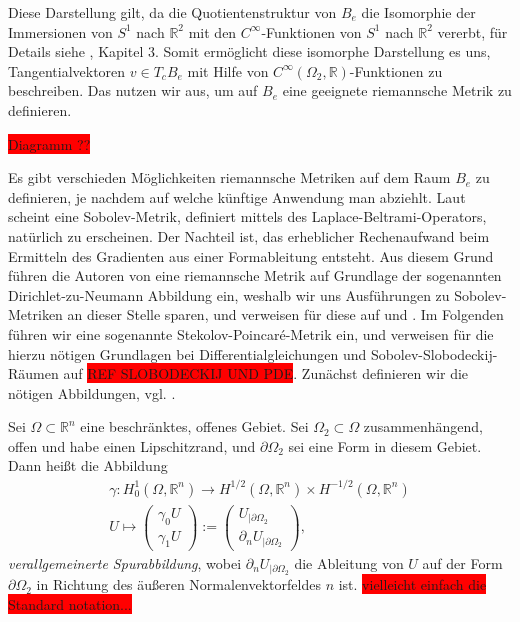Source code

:Diese Darstellung gilt, da die Quotientenstruktur von $B_e$ die Isomorphie der Immersionen von $S^1$ nach $\mathbb{R}^2$ mit den $C^\infty$-Funktionen von $S^1$ nach $\mathbb{R}^2$ vererbt, für Details siehe \cite{shape_space}, Kapitel 3.
Somit ermöglicht diese isomorphe Darstellung es uns, Tangentialvektoren $v \in T_cB_e$ mit Hilfe von $C^\infty(\Omega_2, \mathbb{R})$-Funktionen zu beschreiben. Das nutzen wir aus, um auf $B_e$ eine geeignete riemannsche Metrik zu definieren.

\colorbox{red}{Diagramm ??}

Es gibt verschieden Möglichkeiten riemannsche Metriken auf dem Raum $B_e$ zu definieren, je nachdem auf welche künftige Anwendung man abziehlt. Laut \cite{shape_space} scheint eine Sobolev-Metrik, definiert mittels des Laplace-Beltrami-Operators, natürlich zu erscheinen. Der Nachteil ist, das erheblicher Rechenaufwand beim Ermitteln des Gradienten aus einer Formableitung entsteht. Aus diesem Grund führen die Autoren von \cite{bfgs1} eine riemannsche Metrik auf Grundlage der sogenannten Dirichlet-zu-Neumann Abbildung ein, weshalb wir uns Ausführungen zu Sobolev-Metriken an dieser Stelle sparen, und verweisen für diese auf \cite{bfgs1} und \cite{shape_space}. Im Folgenden führen wir eine sogenannte Stekolov-Poincaré-Metrik ein, und verweisen für die hierzu nötigen Grundlagen bei Differentialgleichungen und Sobolev-Slobodeckij-Räumen auf \colorbox{red}{REF SLOBODECKIJ UND PDE}. Zunächst definieren wir die nötigen Abbildungen, vgl. \cite{bfgs1}.

\begin{defi}\label{Sproperatoren}
Sei $\Omega \subset \mathbb{R}^n$ eine beschränktes, offenes Gebiet. Sei $\Omega_2 \subset \Omega$ zusammenhängend, offen und habe einen Lipschitzrand, und $\partial \Omega_2$ sei eine Form in diesem Gebiet. Dann heißt die Abbildung
\begin{align*}
	\gamma: H^{1}_0(\Omega, \mathbb{R}^n) \rightarrow H^{1/2}(\Omega, \mathbb{R}^n)\times H^{-1/2}(\Omega, \mathbb{R}^n) \\
	U \mapsto 
	\left(\begin{matrix}
	\gamma_0 U \\ \gamma_1 U
	\end{matrix}\right)
	:= \left(\begin{matrix}
	U_{\vert \partial\Omega_2} \\ \partial_n U_{\vert \partial\Omega_2}
	\end{matrix}\right),
\end{align*}
\textit{verallgemeinerte Spurabbildung}, wobei $\partial_n U_{\vert\partial\Omega_2}$ die Ableitung von $U$ auf der Form $\partial \Omega_2$ in Richtung des äußeren Normalenvektorfeldes $n$ ist. \colorbox{red}{vielleicht einfach die Standard notation...}
\end{defi}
-- -- --
**Task description**: Your copy of the material above should be exact and free of pictures.

**Response for this exercise**:
Source code

:Diese Darstellung gilt, da die Quotientenstruktur von $B_e$ die Isomorphie der Immersionen von $S^1$ nach $\mathbb{R}^2$ mit den $C^\infty$-Funktionen von $S^1$ nach $\mathbb{R}^2$ vererbt, für Details siehe \cite{shape_space}, Kapitel 3.
Somit ermöglicht diese isomorphe Darstellung es uns, Tangentialvektoren $v \in T_cB_e$ mit Hilfe von $C^\infty(\Omega_2, \mathbb{R})$-Funktionen zu beschreiben. Das nutzen wir aus, um auf $B_e$ eine geeignete riemannsche Metrik zu definieren.

\colorbox{red}{Diagramm ??}

Es gibt verschieden Möglichkeiten riemannsche Metriken auf dem Raum $B_e$ zu definieren, je nachdem auf welche künftige Anwendung man abziehlt. Laut \cite{shape_space} scheint eine Sobolev-Metrik, definiert mittels des Laplace-Beltrami-Operators, natürlich zu erscheinen. Der Nachteil ist, das erheblicher Rechenaufwand beim Ermitteln des Gradienten aus einer Formableitung entsteht. Aus diesem Grund führen die Autoren von \cite{bfgs1} eine riemannsche Metrik auf Grundlage der sogenannten Dirichlet-zu-Neumann Abbildung ein, weshalb wir uns Ausführungen zu Sobolev-Metriken an dieser Stelle sparen, und verweisen für diese auf \cite{bfgs1} und \cite{shape_space}. Im Folgenden führen wir eine sogenannte Stekolov-Poincaré-Metrik ein, und verweisen für die hierzu nötigen Grundlagen bei Differentialgleichungen und Sobolev-Slobodeckij-Räumen auf \colorbox{red}{REF SLOBODECKIJ UND PDE}. Zunächst definieren wir die nötigen Abbildungen, vgl. \cite{bfgs1}.

\begin{defi}\label{Sproperatoren}
Sei $\Omega \subset \mathbb{R}^n$ eine beschränktes, offenes Gebiet. Sei $\Omega_2 \subset \Omega$ zusammenhängend, offen und habe einen Lipschitzrand, und $\partial \Omega_2$ sei eine Form in diesem Gebiet. Dann heißt die Abbildung
\begin{align*}
	\gamma: H^{1}_0(\Omega, \mathbb{R}^n) \rightarrow H^{1/2}(\Omega, \mathbb{R}^n)\times H^{-1/2}(\Omega, \mathbb{R}^n) \\
	U \mapsto 
	\left(\begin{matrix}
	\gamma_0 U \\ \gamma_1 U
	\end{matrix}\right)
	:= \left(\begin{matrix}
	U_{\vert \partial\Omega_2} \\ \partial_n U_{\vert \partial\Omega_2}
	\end{matrix}\right),
\end{align*}
\textit{verallgemeinerte Spurabbildung}, wobei $\partial_n U_{\vert\partial\Omega_2}$ die Ableitung von $U$ auf der Form $\partial \Omega_2$ in Richtung des äußeren Normalenvektorfeldes $n$ ist. \colorbox{red}{vielleicht einfach die Standard notation...}
\end{defi}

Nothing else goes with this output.